Your numbers don't match mine because you're trying to calculate the benefit of being an Air Miles collector, and I'm trying to calculate the benefit of having the Amex Air Miles card. The purpose of my original posting was to compare credit cards, not reward programs.


Larry6417 said:


> Yes, I do realize that the redemptions for Chapters cards are favourable. Why do you think I redeem for them? Also, I don't accept your calcuations of what 1 air mile is worth. That calculation depends on how you collect and how you redeem. For example, I use my air miles to fly round trip from Edmonton to Lethbridge during the holidays. Even though the distance is short, the cost is high (likely because WestJet doesn't fly there). Because many carriers fly to New York, the cost is the same or frequently lower. Therefore, it's cost effective for me to redeem miles to fly to Lethbridge but buy a ticket to New York.

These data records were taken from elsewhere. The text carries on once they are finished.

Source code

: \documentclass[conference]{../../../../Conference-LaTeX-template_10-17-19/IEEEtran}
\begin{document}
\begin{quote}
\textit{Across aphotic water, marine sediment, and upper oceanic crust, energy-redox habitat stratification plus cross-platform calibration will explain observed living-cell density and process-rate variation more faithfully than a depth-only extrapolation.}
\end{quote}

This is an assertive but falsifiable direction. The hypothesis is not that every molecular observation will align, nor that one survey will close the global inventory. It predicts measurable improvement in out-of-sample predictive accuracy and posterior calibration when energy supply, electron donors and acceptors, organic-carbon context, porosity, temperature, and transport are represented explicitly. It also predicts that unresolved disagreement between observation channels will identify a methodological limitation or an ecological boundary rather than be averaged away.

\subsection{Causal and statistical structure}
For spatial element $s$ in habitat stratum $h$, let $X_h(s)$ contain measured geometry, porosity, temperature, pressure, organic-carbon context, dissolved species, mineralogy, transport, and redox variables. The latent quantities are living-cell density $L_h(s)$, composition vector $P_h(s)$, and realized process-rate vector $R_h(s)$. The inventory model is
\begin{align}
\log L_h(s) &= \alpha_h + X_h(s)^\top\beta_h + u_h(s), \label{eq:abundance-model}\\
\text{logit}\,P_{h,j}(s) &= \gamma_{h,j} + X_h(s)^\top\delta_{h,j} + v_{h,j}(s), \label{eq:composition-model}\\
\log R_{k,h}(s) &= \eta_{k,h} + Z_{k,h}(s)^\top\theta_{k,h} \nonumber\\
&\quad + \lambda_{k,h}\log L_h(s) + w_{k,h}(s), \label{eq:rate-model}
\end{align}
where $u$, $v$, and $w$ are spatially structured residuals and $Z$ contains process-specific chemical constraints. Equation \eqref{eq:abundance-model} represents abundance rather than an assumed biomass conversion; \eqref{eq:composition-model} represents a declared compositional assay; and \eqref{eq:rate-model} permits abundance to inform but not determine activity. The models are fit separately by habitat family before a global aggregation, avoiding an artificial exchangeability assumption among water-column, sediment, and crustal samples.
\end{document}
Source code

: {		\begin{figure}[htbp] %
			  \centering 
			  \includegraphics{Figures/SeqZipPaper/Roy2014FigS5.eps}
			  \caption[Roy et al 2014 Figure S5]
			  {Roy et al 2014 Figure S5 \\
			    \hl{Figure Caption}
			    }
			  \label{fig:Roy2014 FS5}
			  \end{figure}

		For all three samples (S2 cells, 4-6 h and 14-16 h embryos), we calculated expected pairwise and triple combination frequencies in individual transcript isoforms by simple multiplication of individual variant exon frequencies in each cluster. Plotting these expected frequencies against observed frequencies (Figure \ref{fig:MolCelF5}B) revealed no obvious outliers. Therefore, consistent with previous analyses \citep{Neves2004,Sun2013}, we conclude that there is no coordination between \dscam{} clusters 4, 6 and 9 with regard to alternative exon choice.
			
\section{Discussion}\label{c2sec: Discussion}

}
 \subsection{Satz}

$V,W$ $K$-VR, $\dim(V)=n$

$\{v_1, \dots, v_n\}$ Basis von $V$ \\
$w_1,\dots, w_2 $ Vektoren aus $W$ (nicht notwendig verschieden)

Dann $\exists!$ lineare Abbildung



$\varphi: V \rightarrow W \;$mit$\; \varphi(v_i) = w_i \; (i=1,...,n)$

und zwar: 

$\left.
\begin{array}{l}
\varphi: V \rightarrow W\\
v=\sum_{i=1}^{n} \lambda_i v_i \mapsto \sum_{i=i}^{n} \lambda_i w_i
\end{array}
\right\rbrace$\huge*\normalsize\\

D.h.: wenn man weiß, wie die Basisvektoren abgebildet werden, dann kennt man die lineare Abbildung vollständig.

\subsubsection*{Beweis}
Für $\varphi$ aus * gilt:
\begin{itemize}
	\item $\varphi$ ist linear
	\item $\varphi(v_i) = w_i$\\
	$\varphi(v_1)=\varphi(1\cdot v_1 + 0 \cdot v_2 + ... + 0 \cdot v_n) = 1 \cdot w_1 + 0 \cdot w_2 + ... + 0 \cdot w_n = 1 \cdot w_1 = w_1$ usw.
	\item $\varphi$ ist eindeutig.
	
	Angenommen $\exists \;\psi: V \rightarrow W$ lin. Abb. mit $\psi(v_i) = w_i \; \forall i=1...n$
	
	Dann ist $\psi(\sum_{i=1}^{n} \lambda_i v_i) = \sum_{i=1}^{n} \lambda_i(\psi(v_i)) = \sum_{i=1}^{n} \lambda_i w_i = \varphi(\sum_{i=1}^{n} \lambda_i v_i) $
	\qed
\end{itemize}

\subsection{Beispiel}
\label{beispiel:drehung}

Ok, let's use your example. High season flight from YEG to YQL costs $580+tax on Air Canada (this really surprised me, I mean I could fly to Cuba for less!). The same trip during high season costs 1125 air miles. So the air miles value is 51 cents per mile - far better than the 13.7 you get for Chapters cards. For your Amex card (alone) to earn 1125 miles, you must spend $11,250 at air miles sponsors, or $16,875 at non-sponsors. Let's say half your spending is at sponsors, then you need to spend close to 14K to earn enough points to save you $580. Your return on the Amex card when used for high-season flights is thus 4.1%, without the annual fee factored in. So if you regularly fly to Lethbridge during the holiday season, then you are right: this card is definitely better for you. I'd also like to add that given the choice to redeem for these flights vs the Chapters cards, you can see that the flights give you 3.4 times more value!


----------



## Larry6417 (Jan 27, 2010)

Elbyron, thank you for your informative and insightful comments. My apologies if I sound defensive. I really shouldn't be. All you're doing is sharing some hard-earned wisdom. 

I see your point about incremental value of credit cards. The Air Miles collector card is free, so I think it is reasonable, as you've suggested, to evaluate credit cards only for their incremental benefits.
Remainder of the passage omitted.